**EXERCISE AIM**
Repeat the lines below exactly as written, please, from the line with "- GraphQL Client" to the line with "Please contact if", both lines included, and no others.

**RECORDS FOR THIS TASK**

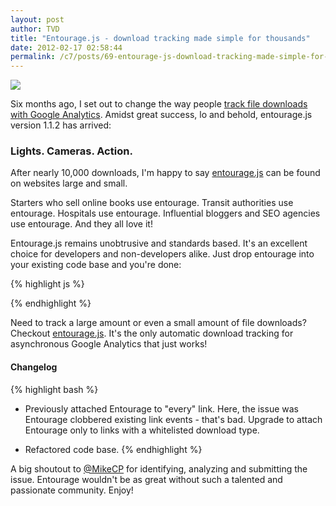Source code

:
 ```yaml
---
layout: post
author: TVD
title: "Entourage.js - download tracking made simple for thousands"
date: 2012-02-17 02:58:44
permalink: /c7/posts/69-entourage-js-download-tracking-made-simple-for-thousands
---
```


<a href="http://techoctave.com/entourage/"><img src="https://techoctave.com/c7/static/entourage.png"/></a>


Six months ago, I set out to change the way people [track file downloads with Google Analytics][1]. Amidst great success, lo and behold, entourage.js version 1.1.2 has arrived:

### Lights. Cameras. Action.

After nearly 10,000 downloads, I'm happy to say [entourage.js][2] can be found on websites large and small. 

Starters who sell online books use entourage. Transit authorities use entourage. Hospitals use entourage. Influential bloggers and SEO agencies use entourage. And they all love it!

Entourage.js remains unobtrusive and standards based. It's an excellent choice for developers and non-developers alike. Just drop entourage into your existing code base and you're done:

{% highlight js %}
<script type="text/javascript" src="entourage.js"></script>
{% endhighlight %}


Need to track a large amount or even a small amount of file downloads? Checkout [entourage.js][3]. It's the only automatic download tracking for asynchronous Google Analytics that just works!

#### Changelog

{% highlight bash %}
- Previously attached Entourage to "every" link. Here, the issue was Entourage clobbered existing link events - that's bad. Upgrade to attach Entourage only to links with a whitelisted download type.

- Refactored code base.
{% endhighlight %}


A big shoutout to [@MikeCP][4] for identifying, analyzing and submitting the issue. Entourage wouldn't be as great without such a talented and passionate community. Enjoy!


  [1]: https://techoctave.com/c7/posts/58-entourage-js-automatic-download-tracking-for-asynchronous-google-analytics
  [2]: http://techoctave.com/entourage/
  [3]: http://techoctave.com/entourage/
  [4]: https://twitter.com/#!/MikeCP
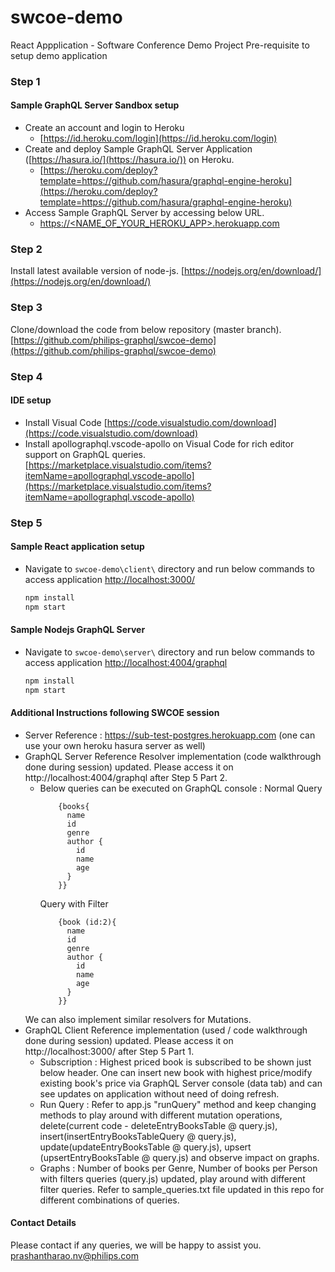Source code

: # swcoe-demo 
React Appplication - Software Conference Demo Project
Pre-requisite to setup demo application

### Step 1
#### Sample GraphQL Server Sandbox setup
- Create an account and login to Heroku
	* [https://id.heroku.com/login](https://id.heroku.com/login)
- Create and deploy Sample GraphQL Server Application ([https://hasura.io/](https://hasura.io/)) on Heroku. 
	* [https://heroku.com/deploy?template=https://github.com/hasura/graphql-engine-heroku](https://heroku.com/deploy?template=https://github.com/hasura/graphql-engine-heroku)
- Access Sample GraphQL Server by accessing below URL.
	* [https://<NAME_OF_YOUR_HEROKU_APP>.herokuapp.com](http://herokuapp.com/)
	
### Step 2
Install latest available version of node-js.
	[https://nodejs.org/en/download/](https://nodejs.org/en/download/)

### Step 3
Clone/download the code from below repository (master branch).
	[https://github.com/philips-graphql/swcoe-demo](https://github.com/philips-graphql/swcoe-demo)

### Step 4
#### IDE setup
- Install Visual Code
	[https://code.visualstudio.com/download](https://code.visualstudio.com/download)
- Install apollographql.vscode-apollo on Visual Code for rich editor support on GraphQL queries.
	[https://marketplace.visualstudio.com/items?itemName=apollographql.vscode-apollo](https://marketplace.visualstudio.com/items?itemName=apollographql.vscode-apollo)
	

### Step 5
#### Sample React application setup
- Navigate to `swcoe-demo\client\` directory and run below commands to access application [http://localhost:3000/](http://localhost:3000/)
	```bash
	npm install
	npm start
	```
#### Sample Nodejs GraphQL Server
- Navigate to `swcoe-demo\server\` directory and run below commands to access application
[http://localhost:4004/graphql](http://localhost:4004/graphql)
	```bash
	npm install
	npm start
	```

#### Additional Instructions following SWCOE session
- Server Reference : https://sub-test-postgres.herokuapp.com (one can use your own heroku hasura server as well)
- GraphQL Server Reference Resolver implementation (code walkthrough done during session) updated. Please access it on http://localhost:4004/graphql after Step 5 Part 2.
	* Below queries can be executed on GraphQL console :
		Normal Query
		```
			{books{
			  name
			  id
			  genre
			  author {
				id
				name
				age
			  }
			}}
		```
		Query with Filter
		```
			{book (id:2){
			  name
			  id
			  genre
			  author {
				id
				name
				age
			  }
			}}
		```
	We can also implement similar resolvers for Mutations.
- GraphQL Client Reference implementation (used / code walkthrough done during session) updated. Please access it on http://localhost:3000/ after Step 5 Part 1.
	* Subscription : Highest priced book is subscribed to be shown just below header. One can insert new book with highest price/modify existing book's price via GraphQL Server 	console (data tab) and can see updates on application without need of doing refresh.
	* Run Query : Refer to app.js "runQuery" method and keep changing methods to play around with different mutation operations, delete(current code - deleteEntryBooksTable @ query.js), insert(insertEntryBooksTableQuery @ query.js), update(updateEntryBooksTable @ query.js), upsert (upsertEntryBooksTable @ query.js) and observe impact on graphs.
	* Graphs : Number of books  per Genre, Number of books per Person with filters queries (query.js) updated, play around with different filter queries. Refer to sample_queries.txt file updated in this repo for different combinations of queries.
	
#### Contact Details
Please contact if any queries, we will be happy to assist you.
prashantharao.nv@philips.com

**SOLUTION FOR THIS EXERCISE**
- GraphQL Client Reference implementation (used / code walkthrough done during session) updated. Please access it on http://localhost:3000/ after Step 5 Part 1.
	* Subscription : Highest priced book is subscribed to be shown just below header. One can insert new book with highest price/modify existing book's price via GraphQL Server 	console (data tab) and can see updates on application without need of doing refresh.
	* Run Query : Refer to app.js "runQuery" method and keep changing methods to play around with different mutation operations, delete(current code - deleteEntryBooksTable @ query.js), insert(insertEntryBooksTableQuery @ query.js), update(updateEntryBooksTable @ query.js), upsert (upsertEntryBooksTable @ query.js) and observe impact on graphs.
	* Graphs : Number of books  per Genre, Number of books per Person with filters queries (query.js) updated, play around with different filter queries. Refer to sample_queries.txt file updated in this repo for different combinations of queries.
	
#### Contact Details
Please contact if any queries, we will be happy to assist you.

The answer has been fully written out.